About 2–3 months ago, I talked to the CEO of an internal communications company. He said that a lot of his customers come to him and say, “I didn’t realize this until recently, but when I send out an internal document or email, I do have competitors. Stuff like Instagram!” I am surprised it is taking leaders this long to realize this. I’ve been in meetings in different offices for the last 3–4 years and there’s always a half-dozen people on social media or whatever sites, just scrolling, even when a SVP is discussing the future of the company or whatever.
While I guess I generally think the idea of “an attention economy” is a bubble, I do think we have a problem with attention spans for sure. Do I believe the goldfish stuff? No. But do I think people tend to care a lot about the superficial bullshit of what’s been posted recently and less about the bigger issues like who’s leading stuff or what’s happening with the place that gives you a paycheck? (Or, ya know, obesity.) Yes, I’d say that’s true.
The problem of too much bullshit
Eventually you want people to be real and stop lying to you. Politics is all about “We will make your life better! We will have you pay less taxes!” Then it doesn’t really happen — I’ve paid the government three years in a row now, for example — and everyone is using rehearsed messaging and buzzwords, and it just feels like the same old shit all the time. Lots promised, nothing gained. Alas.
In fact, Trump being seen as “real” — albeit sometimes unhinged — was definitely a factor in his rise.
It’s the same shit at work. We’ve all had the boss who promises us a bigger raise or more responsibilities, and then review time/end of year comes and he says “Well, we just can’t this year. It was a tough one at the margin!” Two weeks later, you see him driving a new car. When it’s all about the top being vetted and served by others, which most companies eventually do become, it’s all just reams of bullshit. It’s hard to believe anything anymore.
When you get to a place where you can’t believe the message around you, you check out and go focus on the stuff you care about, be that fitness influencers or day drinking or CrossFit or co-working spaces or Tinder or whatever it may be. The bullshit becomes more logical and relevant to the end recipient when the message was supposed to. Now people care less. Now you have disengagement.

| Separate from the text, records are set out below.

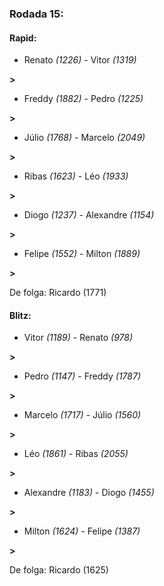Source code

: ### Rodada 15:

#### Rapid:

* Renato *(1226)*     -     Vitor *(1319)*

 **>** 
* Freddy *(1882)*     -     Pedro *(1225)*

 **>** 
* Júlio *(1768)*     -     Marcelo *(2049)*

 **>** 
* Ribas *(1623)*     -     Léo *(1933)*

 **>** 
* Diogo *(1237)*     -     Alexandre *(1154)*

 **>** 
* Felipe *(1552)*     -     Milton *(1889)*

 **>** 

De folga: Ricardo (1771)

#### Blitz:

* Vitor *(1189)*     -     Renato *(978)*

 **>** 
* Pedro *(1147)*     -     Freddy *(1787)*

 **>** 
* Marcelo *(1717)*     -     Júlio *(1560)*

 **>** 
* Léo *(1861)*     -     Ribas *(2055)*

 **>** 
* Alexandre *(1183)*     -     Diogo *(1455)*

 **>** 
* Milton *(1624)*     -     Felipe *(1387)*

 **>** 

De folga: Ricardo (1625)

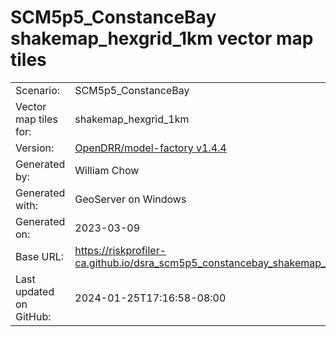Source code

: # SCM5p5_ConstanceBay shakemap_hexgrid_1km vector map tiles

|    			|			|
| --------------------- | --------------------- |
| Scenario:		| SCM5p5_ConstanceBay		|
| Vector map tiles for:	| shakemap_hexgrid_1km		|
| Version:		| [OpenDRR/model-factory v1.4.4](https://github.com/OpenDRR/model-factory/releases/tag/v1.4.4)	|
| Generated by:		| William Chow	|
| Generated with:	| GeoServer on Windows	|
| Generated on:		| 2023-03-09	|
| Base URL:		| <https://riskprofiler-ca.github.io/dsra_scm5p5_constancebay_shakemap_hexgrid_1km/> |
| Last updated on GitHub: | 2024-01-25T17:16:58-08:00 |
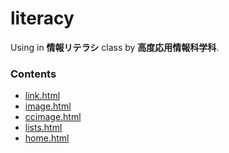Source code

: <!DOCTYPE HTML>
<HTML lang="ja">
<head>
    <meta charset="UTF-8">
    <link rel="icon" href=35th_ico1.jpg>
</head>
<body>

  <h1>literacy</h1>
  <p>Using in <b>情報リテラシ</b> class by <b>高度応用情報科学科</b>.</p>
  <h3>Contents</h3>
  <ul>
    <li><a href="https://my-84.github.io/literacy/link.html">link.html</a></li>
    <li><a href="https://my-84.github.io/literacy/image.html">image.html</a></li>
    <li><a href="https://my-84.github.io/literacy/ccimage.html">ccimage.html</a></li>
    <li><a href="https://my-84.github.io/literacy/lists.html">lists.html</a></li>
    <li><a href="https://my-84.github.io/literacy/home.html">home.html</a></li>
  </ul>

</body>
<!--
  <style>
  h3 {
    height: 20px;
  </style>
-->
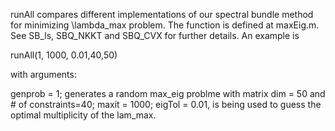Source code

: runAll compares different implementations of our spectral bundle method for minimizing 
\lambda_max problem. The function is defined at maxEig.m. 
See SB_ls, SBQ_NKKT and  SBQ_CVX for further details. An example is

runAll(1, 1000, 0.01,40,50)

with arguments:

genprob = 1; generates a random max_eig problme with matrix dim = 50 and # of constraints=40;
maxit = 1000;
eigTol = 0.01, is being used to guess the optimal multiplicity of the lam_max.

Somehow we’ve created millions of theories about engagement at work, and seemingly millions of software options to address it, but in reality it’s pretty simple: when the message reeks of garbage and the managers don’t actually manage, people become disengaged. That’s not rocket science or brain surgery or your preferred analogy. It’s also not going to be solved with software. Software takes stuff to scale and force multiplies it. It doesn’t fix the fact that Victor VP has feces hanging from the corner of his mouth during an all-hands message.
Life is short and time is precious
I personally think stuff like IG is stupid, but I am sure people who love IG look at stuff I do and say it’s stupid too. Fact of the matter (and the world) is, people prioritize what they want to prioritize.
Again, not rocket science.
But to think that every voter in Kansas struggling to get food on the table knows who Putin or Mueller is? No. And to think every phone-wielding, selfie-loving chica at Widgets HQ cares about the new revenue processes? Nope. People don’t care nearly as much about stuff as we think.
Oh and hey, when I was writing this, my friend messaged me and showed me a survey that 50 percent of people in (Kansas/Missouri, I believe) don’t know what county they live in. Hmm. Again, people care about what matters to them specifically and what they find fun/want to spend time on, with a slice of “I need to spend time on this,” i.e. work, i.e. a paycheck. Do they really care about Cory Booker’s messaging or Donald the SVP’s growth numbers? I wouldn’t bet on it.